De tal realidad se desprenderá su ansia por llevar al límite el amor, como resultado de la exploración interior en las zonas más sombrías, es decir, aquellas donde el deseo se desfigura y carcome las zonas claras de la relación, hasta volver monstruosos los afectos. Comportamiento al cual podría calificarse de perverso, desde el instante en que coloca al lector sin consideraciones frente a sus propias limitaciones ante ellos, y le obliga a seguir sin pausas el proceso de destrucción del otro donde todos alguna vez caemos irremisiblemente. Porque “una destruye para engullir a la otra persona, el amor aniquila al otro a fin de incorporarlo al propio yo (…) tanto en el amor del hombre como en el de la mujer hay un elemento destructor siempre presente, destrucción para tomar posesión”, apunta la narradora.

Un dominio, esgrimido por la mujer en escenarios bien diferenciados: de la habitación del sanatorio en Fiorella, hasta el castillo donde “para deleite de la oyente menor siempre había combates”, como una manera de desencadenar esa furia asociada a lo perverso, y que habitaba otra mujer de la cual habrá resbalado el nombre para ser únicamente ella. Ella, inaccesible y “muy bella, tanto que cuando extendía las manos en la noche la luz de la luna se transparentaba por sus falanges”.

He aquí algo importante en Solo los elefantes encuentran mandrágora, las mujeres son siempre inaccesibles: movilizan, movilizándose sin moverse, desde lugares de piedra, habitaciones o mundos vegetales. “Mujeres translúcidas” para poder además actuar como apariciones a fin de poder transformarse en nadie, extinguirse o hacerse grotescas.

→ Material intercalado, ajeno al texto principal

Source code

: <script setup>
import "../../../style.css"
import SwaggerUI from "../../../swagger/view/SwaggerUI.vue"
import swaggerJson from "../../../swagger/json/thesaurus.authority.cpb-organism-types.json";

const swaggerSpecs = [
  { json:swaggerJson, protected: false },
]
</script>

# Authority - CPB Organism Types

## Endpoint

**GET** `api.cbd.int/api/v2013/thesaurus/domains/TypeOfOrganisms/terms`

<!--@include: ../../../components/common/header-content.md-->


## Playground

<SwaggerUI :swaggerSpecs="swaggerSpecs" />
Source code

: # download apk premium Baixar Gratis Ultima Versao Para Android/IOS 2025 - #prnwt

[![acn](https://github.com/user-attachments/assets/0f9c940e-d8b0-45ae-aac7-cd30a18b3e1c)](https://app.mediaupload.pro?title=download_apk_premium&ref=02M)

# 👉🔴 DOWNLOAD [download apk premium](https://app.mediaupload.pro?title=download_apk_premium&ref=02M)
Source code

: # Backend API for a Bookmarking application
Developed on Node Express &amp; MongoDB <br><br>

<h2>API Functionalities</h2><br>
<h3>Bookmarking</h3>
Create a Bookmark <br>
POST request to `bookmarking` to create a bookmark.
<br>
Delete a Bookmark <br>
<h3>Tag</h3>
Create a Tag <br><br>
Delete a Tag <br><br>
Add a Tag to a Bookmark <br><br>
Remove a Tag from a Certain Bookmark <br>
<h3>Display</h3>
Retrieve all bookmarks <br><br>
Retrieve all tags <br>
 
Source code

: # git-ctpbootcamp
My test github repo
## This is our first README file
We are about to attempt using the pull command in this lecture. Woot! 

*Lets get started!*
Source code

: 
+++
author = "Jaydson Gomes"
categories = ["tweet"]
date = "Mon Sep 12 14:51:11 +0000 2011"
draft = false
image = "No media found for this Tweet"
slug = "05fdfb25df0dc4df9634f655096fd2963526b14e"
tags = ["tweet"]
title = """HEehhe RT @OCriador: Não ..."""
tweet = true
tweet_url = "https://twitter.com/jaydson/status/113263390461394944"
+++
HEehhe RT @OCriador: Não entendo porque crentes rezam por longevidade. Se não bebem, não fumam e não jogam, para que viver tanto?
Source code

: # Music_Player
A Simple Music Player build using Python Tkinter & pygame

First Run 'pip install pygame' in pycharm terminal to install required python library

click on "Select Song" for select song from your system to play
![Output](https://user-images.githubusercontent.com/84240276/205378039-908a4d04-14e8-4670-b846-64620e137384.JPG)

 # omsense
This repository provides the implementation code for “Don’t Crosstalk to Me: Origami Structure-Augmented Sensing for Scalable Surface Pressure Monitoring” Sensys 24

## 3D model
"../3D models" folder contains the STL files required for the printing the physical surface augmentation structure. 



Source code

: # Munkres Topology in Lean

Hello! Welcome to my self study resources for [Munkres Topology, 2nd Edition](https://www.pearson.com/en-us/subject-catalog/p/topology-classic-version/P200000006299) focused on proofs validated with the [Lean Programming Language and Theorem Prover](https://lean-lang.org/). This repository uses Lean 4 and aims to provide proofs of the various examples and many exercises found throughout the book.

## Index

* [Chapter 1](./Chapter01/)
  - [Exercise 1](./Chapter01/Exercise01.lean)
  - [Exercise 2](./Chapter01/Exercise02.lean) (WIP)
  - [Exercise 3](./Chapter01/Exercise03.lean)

Armonía Somers logra que el ocultamiento, como consecuencia de la nulidad histórica a la cual ha sido condenada la mujer, se vea. Ella pone a valer esa invisibilidad, acentuada por un proceso intertextual donde se imbrican notas de literatos ficticios a pie de página, aclaraciones acerca de la veracidad de un personaje hechas por otro tan quimérico como él, y alusiones a escritores universales. Todo ello desde la pluma de una autora que no es ni una “Armonía” ni otra, y alegoría del apellido Somers como seudónimo puesto a transformarla a ella en una ficción de sí misma.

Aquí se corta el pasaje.